Lately I’ve been thinking quite a bit about things related to the “Semantic Web”.
This sudden new interest came about during a conversation I was having with José Castro (leader of Lisbon.pm) in which he was telling me about his plans for a service he would like to provide in the Lisbon.pm homepage: he would like to be able to automatically list all the CPAN modules “owned” by the group’s mongers.
As we started talking about this, we concluded right away that in order to achieve that goal we needed a list of all the members and their respective PAUSE accounts and instead of listing that information on a file somewhere we wanted to use something a little more dynamic. This meant that each member would have to host a file (probably some sort of XML formated file) somewhere on the web (maybe even on the group’s server if needed) where {s}
he stated something about h[er|im]
self, which the software than runs the site would parse and then take the necessary steps to gather the rest of the information from CPAN based on that.
Well, José was thinking about using something along the lines of what the London.pm group uses (apparently they went through a similar process some time ago). They developed a XML vocabulary that they use for this purpose.
All well and good but really it felt a bit like re-inventing the wheel to me. The thing is that I had had conversations like this before, although in different contexts, and lately I have, by some twist of fate, been listening to a lot of recorded presentations around the Semantic Web, FoaF, SPARQL and the like to pass up such a good opportunity.

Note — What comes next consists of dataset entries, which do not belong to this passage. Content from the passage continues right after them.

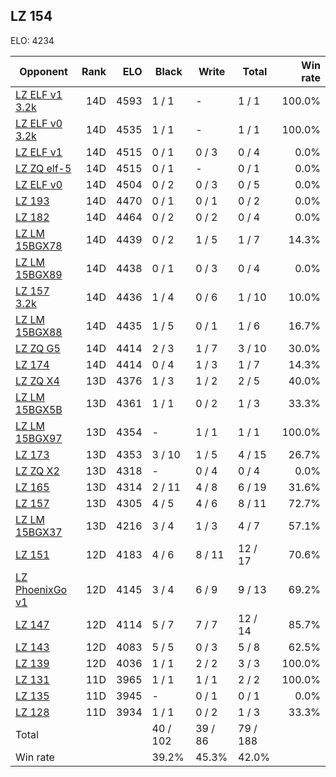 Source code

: ## LZ 154 ##

ELO: 4234

Opponent | Rank | ELO | Black | Write | Total | Win rate
---------|-----:|----:|-------|-------|-------|-------:
[LZ ELF v1 3.2k](LZ%20ELF%20v1%203.2k.md) | 14D | 4593 | 1 / 1 | - | 1 / 1 | 100.0%
[LZ ELF v0 3.2k](LZ%20ELF%20v0%203.2k.md) | 14D | 4535 | 1 / 1 | - | 1 / 1 | 100.0%
[LZ ELF v1](LZ%20ELF%20v1.md) | 14D | 4515 | 0 / 1 | 0 / 3 | 0 / 4 | 0.0%
[LZ ZQ elf-5](LZ%20ZQ%20elf-5.md) | 14D | 4515 | 0 / 1 | - | 0 / 1 | 0.0%
[LZ ELF v0](LZ%20ELF%20v0.md) | 14D | 4504 | 0 / 2 | 0 / 3 | 0 / 5 | 0.0%
[LZ 193](LZ%20193.md) | 14D | 4470 | 0 / 1 | 0 / 1 | 0 / 2 | 0.0%
[LZ 182](LZ%20182.md) | 14D | 4464 | 0 / 2 | 0 / 2 | 0 / 4 | 0.0%
[LZ LM 15BGX78](LZ%20LM%2015BGX78.md) | 14D | 4439 | 0 / 2 | 1 / 5 | 1 / 7 | 14.3%
[LZ LM 15BGX89](LZ%20LM%2015BGX89.md) | 14D | 4438 | 0 / 1 | 0 / 3 | 0 / 4 | 0.0%
[LZ 157 3.2k](LZ%20157%203.2k.md) | 14D | 4436 | 1 / 4 | 0 / 6 | 1 / 10 | 10.0%
[LZ LM 15BGX88](LZ%20LM%2015BGX88.md) | 14D | 4435 | 1 / 5 | 0 / 1 | 1 / 6 | 16.7%
[LZ ZQ G5](LZ%20ZQ%20G5.md) | 14D | 4414 | 2 / 3 | 1 / 7 | 3 / 10 | 30.0%
[LZ 174](LZ%20174.md) | 14D | 4414 | 0 / 4 | 1 / 3 | 1 / 7 | 14.3%
[LZ ZQ X4](LZ%20ZQ%20X4.md) | 13D | 4376 | 1 / 3 | 1 / 2 | 2 / 5 | 40.0%
[LZ LM 15BGX5B](LZ%20LM%2015BGX5B.md) | 13D | 4361 | 1 / 1 | 0 / 2 | 1 / 3 | 33.3%
[LZ LM 15BGX97](LZ%20LM%2015BGX97.md) | 13D | 4354 | - | 1 / 1 | 1 / 1 | 100.0%
[LZ 173](LZ%20173.md) | 13D | 4353 | 3 / 10 | 1 / 5 | 4 / 15 | 26.7%
[LZ ZQ X2](LZ%20ZQ%20X2.md) | 13D | 4318 | - | 0 / 4 | 0 / 4 | 0.0%
[LZ 165](LZ%20165.md) | 13D | 4314 | 2 / 11 | 4 / 8 | 6 / 19 | 31.6%
[LZ 157](LZ%20157.md) | 13D | 4305 | 4 / 5 | 4 / 6 | 8 / 11 | 72.7%
[LZ LM 15BGX37](LZ%20LM%2015BGX37.md) | 13D | 4216 | 3 / 4 | 1 / 3 | 4 / 7 | 57.1%
[LZ 151](LZ%20151.md) | 12D | 4183 | 4 / 6 | 8 / 11 | 12 / 17 | 70.6%
[LZ PhoenixGo v1](LZ%20PhoenixGo%20v1.md) | 12D | 4145 | 3 / 4 | 6 / 9 | 9 / 13 | 69.2%
[LZ 147](LZ%20147.md) | 12D | 4114 | 5 / 7 | 7 / 7 | 12 / 14 | 85.7%
[LZ 143](LZ%20143.md) | 12D | 4083 | 5 / 5 | 0 / 3 | 5 / 8 | 62.5%
[LZ 139](LZ%20139.md) | 12D | 4036 | 1 / 1 | 2 / 2 | 3 / 3 | 100.0%
[LZ 131](LZ%20131.md) | 11D | 3965 | 1 / 1 | 1 / 1 | 2 / 2 | 100.0%
[LZ 135](LZ%20135.md) | 11D | 3945 | - | 0 / 1 | 0 / 1 | 0.0%
[LZ 128](LZ%20128.md) | 11D | 3934 | 1 / 1 | 0 / 2 | 1 / 3 | 33.3%
Total | | | 40 / 102 | 39 / 86 | 79 / 188 | 
Win rate| | | 39.2% | 45.3% | 42.0% |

In fact it was Melo who first got me onto the FoaF stuff some time ago and the notion basically lay dormant in the back of my mind just waiting for an opportunity to be used.
So what am I on about with this FoaF, SPARQL and Semantic Web stuff?

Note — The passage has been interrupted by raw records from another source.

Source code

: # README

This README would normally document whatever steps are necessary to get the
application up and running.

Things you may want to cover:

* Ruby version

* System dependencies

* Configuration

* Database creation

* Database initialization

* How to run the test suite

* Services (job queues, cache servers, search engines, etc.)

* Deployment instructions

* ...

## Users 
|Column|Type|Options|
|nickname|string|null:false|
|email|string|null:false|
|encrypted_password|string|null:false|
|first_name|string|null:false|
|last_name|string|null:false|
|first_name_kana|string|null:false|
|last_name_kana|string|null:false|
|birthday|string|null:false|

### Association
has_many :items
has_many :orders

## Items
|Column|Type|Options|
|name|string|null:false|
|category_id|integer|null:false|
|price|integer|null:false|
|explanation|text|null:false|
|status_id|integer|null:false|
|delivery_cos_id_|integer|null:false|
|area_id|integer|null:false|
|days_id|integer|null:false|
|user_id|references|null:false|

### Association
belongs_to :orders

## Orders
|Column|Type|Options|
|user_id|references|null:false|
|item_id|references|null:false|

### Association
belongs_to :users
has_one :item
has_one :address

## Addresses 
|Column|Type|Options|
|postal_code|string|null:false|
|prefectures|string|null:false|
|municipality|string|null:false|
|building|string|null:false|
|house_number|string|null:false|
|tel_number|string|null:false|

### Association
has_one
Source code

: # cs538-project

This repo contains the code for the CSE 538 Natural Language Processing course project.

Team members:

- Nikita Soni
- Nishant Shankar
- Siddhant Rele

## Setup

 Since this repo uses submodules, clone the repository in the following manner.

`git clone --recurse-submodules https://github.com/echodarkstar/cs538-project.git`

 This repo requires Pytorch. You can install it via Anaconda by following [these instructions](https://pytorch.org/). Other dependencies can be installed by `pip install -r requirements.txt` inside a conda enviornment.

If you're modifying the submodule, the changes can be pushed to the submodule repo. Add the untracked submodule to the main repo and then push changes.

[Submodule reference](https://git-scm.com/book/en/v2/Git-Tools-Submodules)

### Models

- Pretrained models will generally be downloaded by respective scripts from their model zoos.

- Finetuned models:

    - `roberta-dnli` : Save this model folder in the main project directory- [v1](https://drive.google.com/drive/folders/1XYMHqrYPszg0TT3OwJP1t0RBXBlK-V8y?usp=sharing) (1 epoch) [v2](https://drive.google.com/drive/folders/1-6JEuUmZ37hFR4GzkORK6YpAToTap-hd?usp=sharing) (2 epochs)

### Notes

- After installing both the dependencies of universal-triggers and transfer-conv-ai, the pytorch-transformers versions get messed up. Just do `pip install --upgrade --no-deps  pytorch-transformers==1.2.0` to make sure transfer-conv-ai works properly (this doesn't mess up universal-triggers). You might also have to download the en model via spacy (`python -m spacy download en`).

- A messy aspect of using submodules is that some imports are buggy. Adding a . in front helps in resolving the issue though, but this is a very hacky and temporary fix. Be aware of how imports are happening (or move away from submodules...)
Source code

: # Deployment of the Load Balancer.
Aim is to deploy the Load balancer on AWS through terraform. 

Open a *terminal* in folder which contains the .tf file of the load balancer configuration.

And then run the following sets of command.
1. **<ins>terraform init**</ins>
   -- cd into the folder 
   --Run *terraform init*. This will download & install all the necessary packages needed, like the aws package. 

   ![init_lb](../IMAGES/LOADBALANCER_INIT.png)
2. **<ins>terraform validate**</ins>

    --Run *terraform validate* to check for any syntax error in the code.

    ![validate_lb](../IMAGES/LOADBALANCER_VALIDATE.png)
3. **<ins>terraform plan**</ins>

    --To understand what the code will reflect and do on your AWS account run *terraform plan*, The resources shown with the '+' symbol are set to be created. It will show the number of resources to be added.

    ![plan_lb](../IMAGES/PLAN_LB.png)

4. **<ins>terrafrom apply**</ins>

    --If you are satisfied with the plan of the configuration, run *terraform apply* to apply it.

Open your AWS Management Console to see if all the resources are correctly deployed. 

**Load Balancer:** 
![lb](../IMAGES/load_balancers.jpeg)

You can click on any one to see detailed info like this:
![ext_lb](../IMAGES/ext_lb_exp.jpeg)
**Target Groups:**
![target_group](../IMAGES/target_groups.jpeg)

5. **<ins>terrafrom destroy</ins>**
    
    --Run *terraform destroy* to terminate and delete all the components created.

Very simply put (very simply, go and look at the websites I link to or google for it if you want to know more), all of this enables machines to gather information about resources on the web –and even things off the web, like people and information about them– and structure it into something that can be automatically manipulated and from which inferences can be made automatically.
FoaF (an acronym for Friend-of-a-Friend) allows people to state things about themselves, their web-based resources, their relationships to other people or other resources, etc.
Now FoaF is very useful for this project as a descriptive language, but it is still just a piece of XML that just sits there waiting to be parsed and we all know how fun it is to parse XML, right?
Enter SPARQL, a query language designed to be “the query language for the web” which basically allows us to query multiple data sources of various formats and get back the results we need. It was a happy coincidence indeed that just as I was preparing to write down the extensions I would need to the existing Perl FoaF parser I happened to listen to an interview with Elias Torres about SPARQL and how it applies to a lot of the things I need right now.
But wait, all that is quite a mouth-full but what does it actually mean for this specific context?
Well, it means that if all the mongers who are interested create a FoaF file about themselves where they state that they have a PAUSE account with ID “FOO”, then we can build a program in the server that goes out, queries the FoaF file of each monger, checks to see if that file references any PAUSE account and, if so, then it goes out to CPAN, gets the list of modules owned by that account and does whatever we decide that we want to do with it.
Right, that’s the easy stuff done right there, figuring out which parts should be used. Now for the real fun part…
First off I had to make sure the technology was all there to begin with. The Semantic Web has been in gaseous state for much too long and I had to make sure that it wasn’t all just vapour anymore.
So I went out and tried to find out about FoaF and in the process even created my own personal FoaF file. Not bad at all, it seems that this part, at least, is good enough to go (even if some of the name spaces it uses are still in experimental stages –deemed unstable).
Then I decided to look at extracting the information without writing a specific-purpose XML parser. As I said earlier, there is a module out there that does that, but it only supports part of what I needed and I decided that, should I take that route, I had to write down a couple of extensions to it.
But then I heard the interview with Elias Torres and decided to give SPARQL a look.
It was just a matter of hopping over to http://sparql.org/ and trying out the SPARQLer demo with my own FoaF file and validating that I could indeed effortlessly get out some of the information I needed and then realizing that there are already some Perl modules for using SPARQL out there on CPAN.
All I have to do now is look into those modules to see how usable they are and with any luck I should have something knocked together real soon (or maybe not that soon, SPARQL doesn’t quite seem to be a trivial language to master).
I’ll try and write up some notes on the process as I go along and maybe even do a more structured article on the whole semantic web thing and how it fits into our solution for the article section of the Lisbon.pm’s site (assuming there will be one… José, are you listening?). ;-)